I left Thursday morning, since I had agreed to a Celebration of the Word with Communion for the end of a novenario in San Antonio El Alto for Don Efraín.

 The novenario is a beautiful tradition here after a death. People meet, usually in the home of the deceased, for nine days. People come and pray and be with the mourning family. What a great way to say goodbye to a loved one and to mourn in community.

Often the family asks for a Mass on the ninth day. The pastor was not available and so they asked me. I was most happy to go since I had brought Communion to Don Efraín and his wife several times. I drove part of the way and parked the car up from the house and walked the rest.
A good crowd was there from many villages, since family members and friends often come from afar.
For me, it is privilege to be able to be present and bring the consolation of the Church.

Friday, I had a training for new catechists. Because of the weather we didn’t have as many as I had hoped.
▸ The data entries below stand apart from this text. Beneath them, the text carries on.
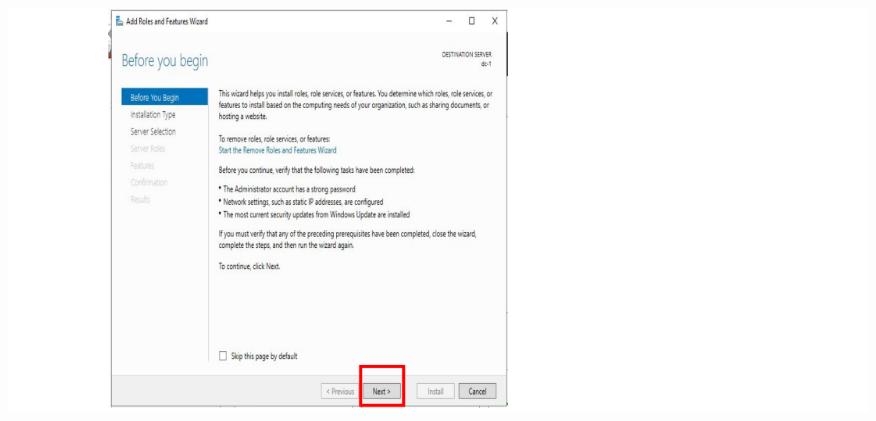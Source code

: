 <img src="https://github.com/JosephRC777/configure-ad/blob/353a618b5b66c1356b15b7fdf6bc43ec6d8ef178/images/Active%20directory%204.png" width="600" height="400" />
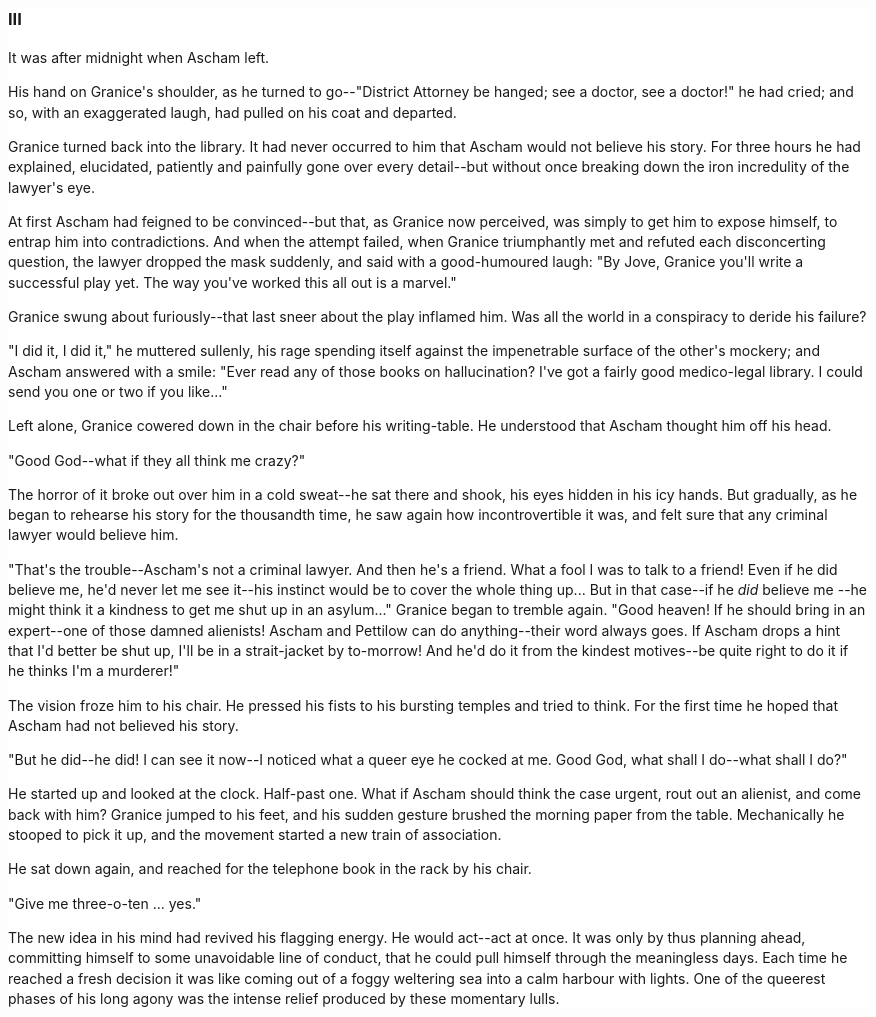 
###  III

It was after midnight when Ascham left.

His hand on Granice's shoulder, as he turned to go--"District Attorney be hanged; see a doctor, see a doctor!" he had cried; and so, with an exaggerated laugh, had pulled on his coat and departed.

Granice turned back into the library. It had never occurred to him that Ascham would not believe his story. For three hours he had explained, elucidated, patiently and painfully gone over every detail--but without once breaking down the iron incredulity of the lawyer's eye.

At first Ascham had feigned to be convinced--but that, as Granice now perceived, was simply to get him to expose himself, to entrap him into contradictions. And when the attempt failed, when Granice triumphantly met and refuted each disconcerting question, the lawyer dropped the mask suddenly, and said with a good-humoured laugh: "By Jove, Granice you'll write a successful play yet. The way you've worked this all out is a marvel."

Granice swung about furiously--that last sneer about the play inflamed him. Was all the world in a conspiracy to deride his failure?

"I did it, I did it," he muttered sullenly, his rage spending itself against the impenetrable surface of the other's mockery; and Ascham answered with a smile: "Ever read any of those books on hallucination? I've got a fairly good medico-legal library. I could send you one or two if you like..."

Left alone, Granice cowered down in the chair before his writing-table. He understood that Ascham thought him off his head.

"Good God--what if they all think me crazy?"

The horror of it broke out over him in a cold sweat--he sat there and shook, his eyes hidden in his icy hands. But gradually, as he began to rehearse his story for the thousandth time, he saw again how incontrovertible it was, and felt sure that any criminal lawyer would believe him.

"That's the trouble--Ascham's not a criminal lawyer. And then he's a friend. What a fool I was to talk to a friend! Even if he did believe me, he'd never let me see it--his instinct would be to cover the whole thing up... But in that case--if he _did_ believe me --he might think it a kindness to get me shut up in an asylum..." Granice began to tremble again. "Good heaven! If he should bring in an expert--one of those damned alienists! Ascham and Pettilow can do anything--their word always goes. If Ascham drops a hint that I'd better be shut up, I'll be in a strait-jacket by to-morrow! And he'd do it from the kindest motives--be quite right to do it if he thinks I'm a murderer!"

The vision froze him to his chair. He pressed his fists to his bursting temples and tried to think. For the first time he hoped that Ascham had not believed his story.

"But he did--he did! I can see it now--I noticed what a queer eye he cocked at me. Good God, what shall I do--what shall I do?"

He started up and looked at the clock. Half-past one. What if Ascham should think the case urgent, rout out an alienist, and come back with him? Granice jumped to his feet, and his sudden gesture brushed the morning paper from the table. Mechanically he stooped to pick it up, and the movement started a new train of association.

He sat down again, and reached for the telephone book in the rack by his chair.

"Give me three-o-ten ... yes."

The new idea in his mind had revived his flagging energy. He would act--act at once. It was only by thus planning ahead, committing himself to some unavoidable line of conduct, that he could pull himself through the meaningless days. Each time he reached a fresh decision it was like coming out of a foggy weltering sea into a calm harbour with lights. One of the queerest phases of his long agony was the intense relief produced by these momentary lulls.
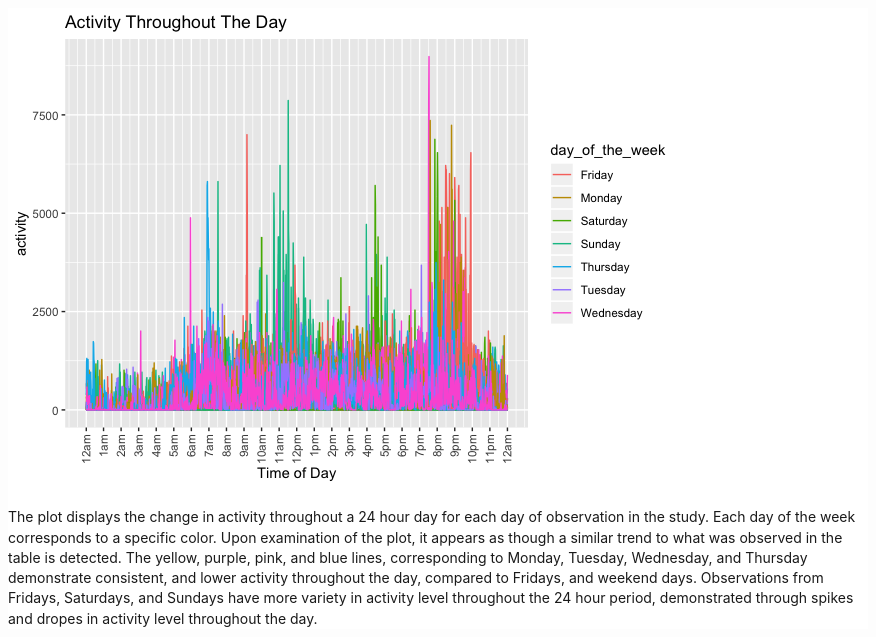 ![](p8105_hw3_niz2000_files/figure-gfm/24_hour_plot-1.png)

The plot displays the change in activity throughout a 24 hour day for
each day of observation in the study. Each day of the week corresponds
to a specific color. Upon examination of the plot, it appears as though
a similar trend to what was observed in the table is detected. The
yellow, purple, pink, and blue lines, corresponding to Monday, Tuesday,
Wednesday, and Thursday demonstrate consistent, and lower activity
throughout the day, compared to Fridays, and weekend days. Observations
from Fridays, Saturdays, and Sundays have more variety in activity level
throughout the 24 hour period, demonstrated through spikes and dropes in
activity level throughout the day.
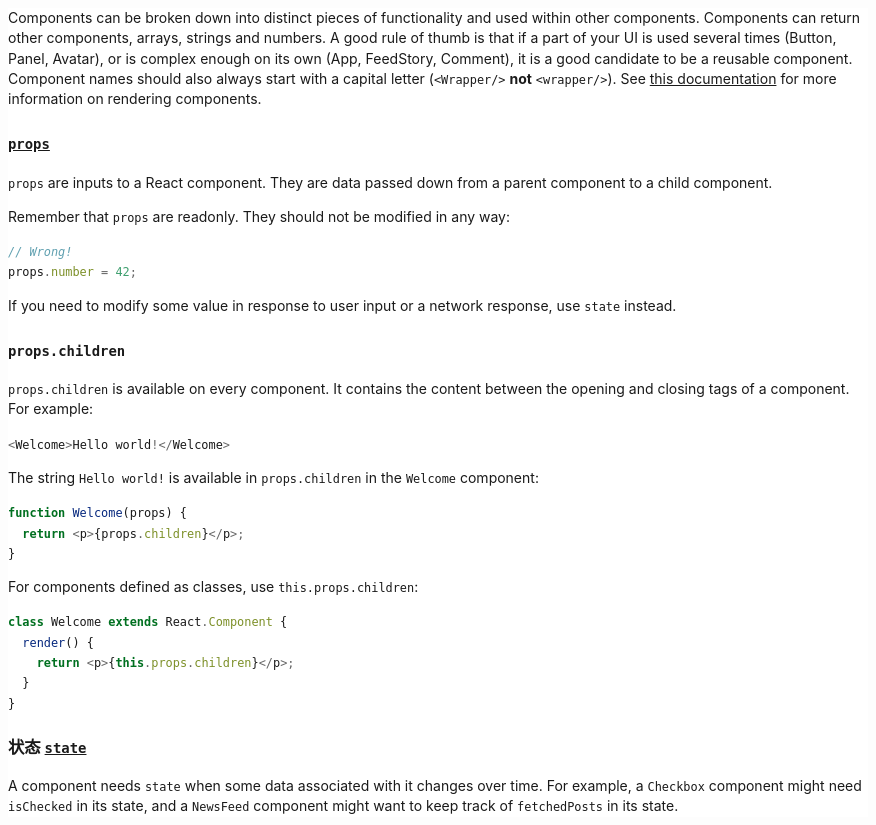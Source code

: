 Components can be broken down into distinct pieces of functionality and used within other components. Components can return other components, arrays, strings and numbers. A good rule of thumb is that if a part of your UI is used several times (Button, Panel, Avatar), or is complex enough on its own (App, FeedStory, Comment), it is a good candidate to be a reusable component. Component names should also always start with a capital letter (`<Wrapper/>` **not** `<wrapper/>`). See [this documentation](/docs/components-and-props.html#rendering-a-component) for more information on rendering components. 

### [`props`](/docs/components-and-props.html)

`props` are inputs to a React component. They are data passed down from a parent component to a child component.

Remember that `props` are readonly. They should not be modified in any way:

```js
// Wrong!
props.number = 42;
```

If you need to modify some value in response to user input or a network response, use `state` instead.

### `props.children`

`props.children` is available on every component. It contains the content between the opening and closing tags of a component. For example:

```js
<Welcome>Hello world!</Welcome>
```

The string `Hello world!` is available in `props.children` in the `Welcome` component:

```js
function Welcome(props) {
  return <p>{props.children}</p>;
}
```

For components defined as classes, use `this.props.children`:

```js
class Welcome extends React.Component {
  render() {
    return <p>{this.props.children}</p>;
  }
}
```

### 状态 [`state`](/docs/state-and-lifecycle.html#adding-local-state-to-a-class)

A component needs `state` when some data associated with it changes over time. For example, a `Checkbox` component might need `isChecked` in its state, and a `NewsFeed` component might want to keep track of `fetchedPosts` in its state.
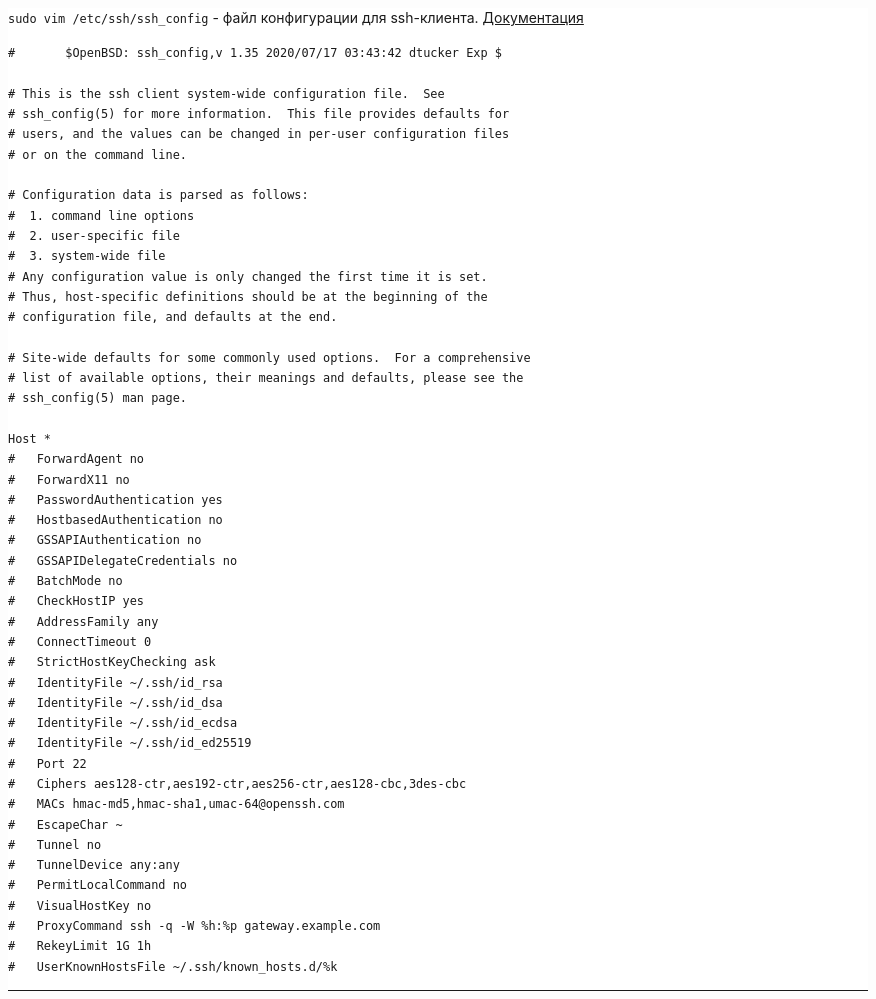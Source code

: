 `sudo vim /etc/ssh/ssh_config` - файл конфигурации для ssh-клиента. [Документация](https://www.opennet.ru/man.shtml?topic=ssh_config&category=5&russian=0)

```bush
#       $OpenBSD: ssh_config,v 1.35 2020/07/17 03:43:42 dtucker Exp $

# This is the ssh client system-wide configuration file.  See
# ssh_config(5) for more information.  This file provides defaults for
# users, and the values can be changed in per-user configuration files
# or on the command line.

# Configuration data is parsed as follows:
#  1. command line options
#  2. user-specific file
#  3. system-wide file
# Any configuration value is only changed the first time it is set.
# Thus, host-specific definitions should be at the beginning of the
# configuration file, and defaults at the end.

# Site-wide defaults for some commonly used options.  For a comprehensive
# list of available options, their meanings and defaults, please see the
# ssh_config(5) man page.

Host *
#   ForwardAgent no
#   ForwardX11 no
#   PasswordAuthentication yes
#   HostbasedAuthentication no
#   GSSAPIAuthentication no
#   GSSAPIDelegateCredentials no
#   BatchMode no
#   CheckHostIP yes
#   AddressFamily any
#   ConnectTimeout 0
#   StrictHostKeyChecking ask
#   IdentityFile ~/.ssh/id_rsa
#   IdentityFile ~/.ssh/id_dsa
#   IdentityFile ~/.ssh/id_ecdsa
#   IdentityFile ~/.ssh/id_ed25519
#   Port 22
#   Ciphers aes128-ctr,aes192-ctr,aes256-ctr,aes128-cbc,3des-cbc
#   MACs hmac-md5,hmac-sha1,umac-64@openssh.com
#   EscapeChar ~
#   Tunnel no
#   TunnelDevice any:any
#   PermitLocalCommand no
#   VisualHostKey no
#   ProxyCommand ssh -q -W %h:%p gateway.example.com
#   RekeyLimit 1G 1h
#   UserKnownHostsFile ~/.ssh/known_hosts.d/%k
```

---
But I did an extended catequesis on the Bible. 

Today, Saturday, I'm working at home: cleaning the house, rearranging drawers, washing some clothing (and hope it dries in three days), writing this blog, preparing for Sunday's homily.

Tomorrow, we will welcome the missionaries back with a 10:00 am in the main church in Dulce Nombre.

One last thought. About a month or two ago, after visiting a family in their home, I thought about my ministry and my vocation. I realized that I need to make a regular examination of my life, asking "When was the last time I was in the home of a poor family?"